Defendant never attempted to obtain a stay of the trial court's judgment from this court nor did he file a notice of appeal from the March 8, 1990 order, nor amend his original notice of appeal in this regard. The parties closed on the transaction in the last week of March 1990.

Before addressing the issues raised by defendant on appeal, we must first answer the motion to dismiss taken with the case. Plaintiff seeks to dismiss defendant's appeal on the ground that it is moot because defendant accepted the benefits of the trial court's judgment without attempting to seek a stay from this court to delay the transference of his property interest pending appeal.

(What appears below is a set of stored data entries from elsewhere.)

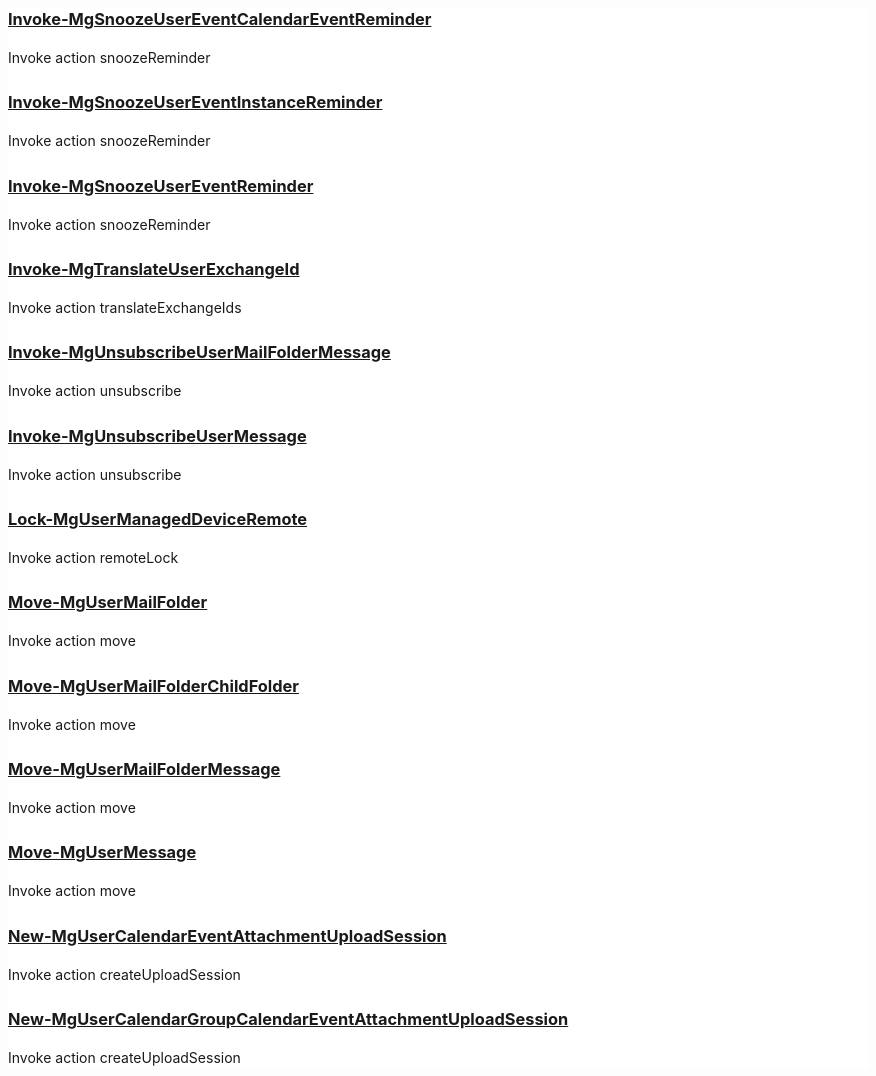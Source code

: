 ### [Invoke-MgSnoozeUserEventCalendarEventReminder](Invoke-MgSnoozeUserEventCalendarEventReminder.md)
Invoke action snoozeReminder

### [Invoke-MgSnoozeUserEventInstanceReminder](Invoke-MgSnoozeUserEventInstanceReminder.md)
Invoke action snoozeReminder

### [Invoke-MgSnoozeUserEventReminder](Invoke-MgSnoozeUserEventReminder.md)
Invoke action snoozeReminder

### [Invoke-MgTranslateUserExchangeId](Invoke-MgTranslateUserExchangeId.md)
Invoke action translateExchangeIds

### [Invoke-MgUnsubscribeUserMailFolderMessage](Invoke-MgUnsubscribeUserMailFolderMessage.md)
Invoke action unsubscribe

### [Invoke-MgUnsubscribeUserMessage](Invoke-MgUnsubscribeUserMessage.md)
Invoke action unsubscribe

### [Lock-MgUserManagedDeviceRemote](Lock-MgUserManagedDeviceRemote.md)
Invoke action remoteLock

### [Move-MgUserMailFolder](Move-MgUserMailFolder.md)
Invoke action move

### [Move-MgUserMailFolderChildFolder](Move-MgUserMailFolderChildFolder.md)
Invoke action move

### [Move-MgUserMailFolderMessage](Move-MgUserMailFolderMessage.md)
Invoke action move

### [Move-MgUserMessage](Move-MgUserMessage.md)
Invoke action move

### [New-MgUserCalendarEventAttachmentUploadSession](New-MgUserCalendarEventAttachmentUploadSession.md)
Invoke action createUploadSession

### [New-MgUserCalendarGroupCalendarEventAttachmentUploadSession](New-MgUserCalendarGroupCalendarEventAttachmentUploadSession.md)
Invoke action createUploadSession
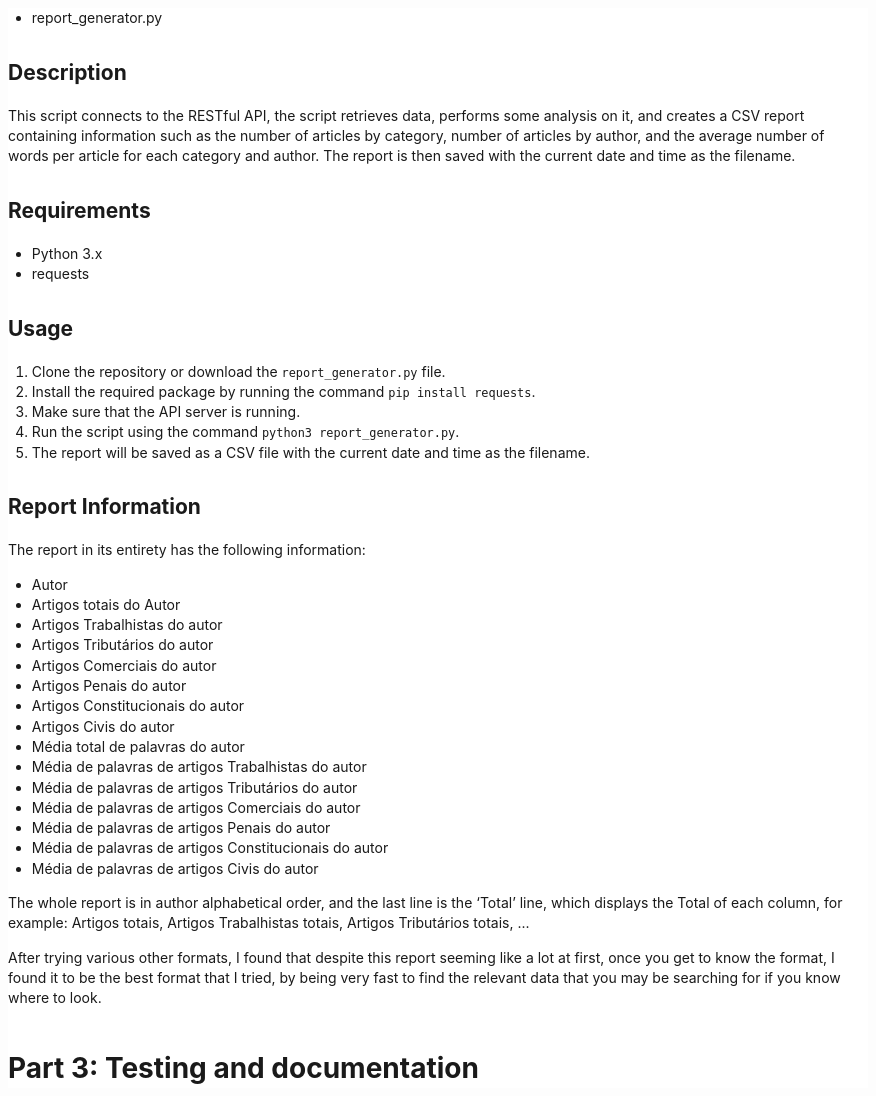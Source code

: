 - report_generator.py

## Description

This script connects to the RESTful API, the script retrieves data, performs some analysis on it, and creates a CSV report containing information such as the number of articles by category, number of articles by author, and the average number of words per article for each category and author. The report is then saved with the current date and time as the filename.

## Requirements

- Python 3.x
- requests

## Usage

1. Clone the repository or download the `report_generator.py` file.
2. Install the required package by running the command `pip install requests`.
3. Make sure that the API server is running.
4. Run the script using the command `python3 report_generator.py`.
5. The report will be saved as a CSV file with the current date and time as the filename.

## Report Information

The report in its entirety has the following information:

- Autor
- Artigos totais do Autor
- Artigos Trabalhistas do autor
- Artigos Tributários do autor
- Artigos Comerciais do autor
- Artigos Penais do autor
- Artigos Constitucionais do autor
- Artigos Civis do autor
- Média total de palavras do autor
- Média de palavras de artigos Trabalhistas do autor
- Média de palavras de artigos Tributários do autor
- Média de palavras de artigos Comerciais do autor
- Média de palavras de artigos Penais do autor
- Média de palavras de artigos Constitucionais do autor
- Média de palavras de artigos Civis do autor

The whole report is in author alphabetical order, and the last line is the ‘Total’ line, which displays the Total of each column, for example: Artigos totais, Artigos Trabalhistas totais, Artigos Tributários totais, ...

After trying various other formats, I found that despite this report seeming like a lot at first, once you get to know the format, I found it to be the best format that I tried, by being very fast to find the relevant data that you may be searching for if you know where to look.


# Part 3: Testing and documentation
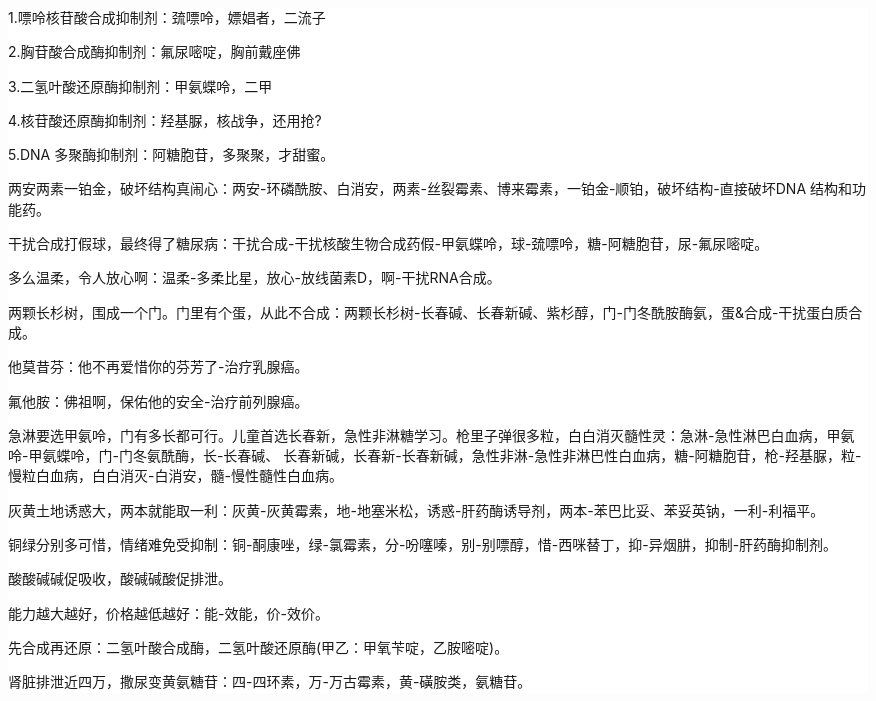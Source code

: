 1.嘌呤核苷酸合成抑制剂：巯嘌呤，嫖娼者，二流子

2.胸苷酸合成酶抑制剂：氟尿嘧啶，胸前戴座佛

3.二氢叶酸还原酶抑制剂：甲氨蝶呤，二甲

4.核苷酸还原酶抑制剂：羟基脲，核战争，还用抢?

5.DNA 多聚酶抑制剂：阿糖胞苷，多聚聚，才甜蜜。

两安两素一铂金，破坏结构真闹心：两安-环磷酰胺、白消安，两素-丝裂霉素、博来霉素，一铂金-顺铂，破坏结构-直接破坏DNA 结构和功能药。

干扰合成打假球，最终得了糖尿病：干扰合成-干扰核酸生物合成药假-甲氨蝶呤，球-巯嘌呤，糖-阿糖胞苷，尿-氟尿嘧啶。

多么温柔，令人放心啊：温柔-多柔比星，放心-放线菌素D，啊-干扰RNA合成。

两颗长杉树，围成一个门。门里有个蛋，从此不合成：两颗长杉树-长春碱、长春新碱、紫杉醇，门-门冬酰胺酶氨，蛋&合成-干扰蛋白质合成。

他莫昔芬：他不再爱惜你的芬芳了-治疗乳腺癌。

氟他胺：佛祖啊，保佑他的安全-治疗前列腺癌。

急淋要选甲氨呤，门有多长都可行。儿童首选长春新，急性非淋糖学习。枪里子弹很多粒，白白消灭髓性灵：急淋-急性淋巴白血病，甲氨呤-甲氨蝶呤，门-门冬氨酰酶，长-长春碱、 长春新碱，长春新-长春新碱，急性非淋-急性非淋巴性白血病，糖-阿糖胞苷，枪-羟基脲，粒-慢粒白血病，白白消灭-白消安，髓-慢性髓性白血病。

灰黄土地诱惑大，两本就能取一利：灰黄-灰黄霉素，地-地塞米松，诱惑-肝药酶诱导剂，两本-苯巴比妥、苯妥英钠，一利-利福平。

铜绿分别多可惜，情绪难免受抑制：铜-酮康唑，绿-氯霉素，分-吩噻嗪，别-别嘌醇，惜-西咪替丁，抑-异烟肼，抑制-肝药酶抑制剂。

酸酸碱碱促吸收，酸碱碱酸促排泄。

能力越大越好，价格越低越好：能-效能，价-效价。

先合成再还原：二氢叶酸合成酶，二氢叶酸还原酶(甲乙：甲氧苄啶，乙胺嘧啶)。

肾脏排泄近四万，撒尿变黄氨糖苷：四-四环素，万-万古霉素，黄-磺胺类，氨糖苷。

It is well established in Illinois that the payment or satisfaction of a money judgment by a judgment debtor does not bar the prosecution of an appeal by such judgment debtor. (Pinkstaff v. Pennsylvania R.R. Co. (1964), 31 Ill.2d 518, 202 N.E.2d 512.) Plaintiff relies on County v. Malysa (1968), 39 Ill.2d 376, 235 N.E.2d 598, for the proposition that when one voluntarily pays or accepts the benefits of a judgment, his right to appeal becomes moot. However, Malysa is distinguishable in that there, the court concluded that a condemnor in an eminent domain proceeding who pays a judgment waives his right to appeal. This conclusion was based on the fact that while in an ordinary civil case a judgment debtor does not waive his right to appeal by paying the judgment because payment is considered compulsory, a judgment in an eminent domain proceeding does not impose liability upon the condemnor but merely establishes a value it must pay to acquire title. The court therefore concluded that when a condemnor pays an award it does so voluntarily and therefore waives his right to appeal. Malysa, 39 Ill.2d 376, 379, 235 N.E.2d 598, 601.

It is clear that the defendant's transfer of the property in the instant case was not voluntary. If defendant had not transferred the property, or obtained a stay, he would have been held in contempt of court. Given the fact defendant's transfer of the property was not made by way of compromise or associated with an...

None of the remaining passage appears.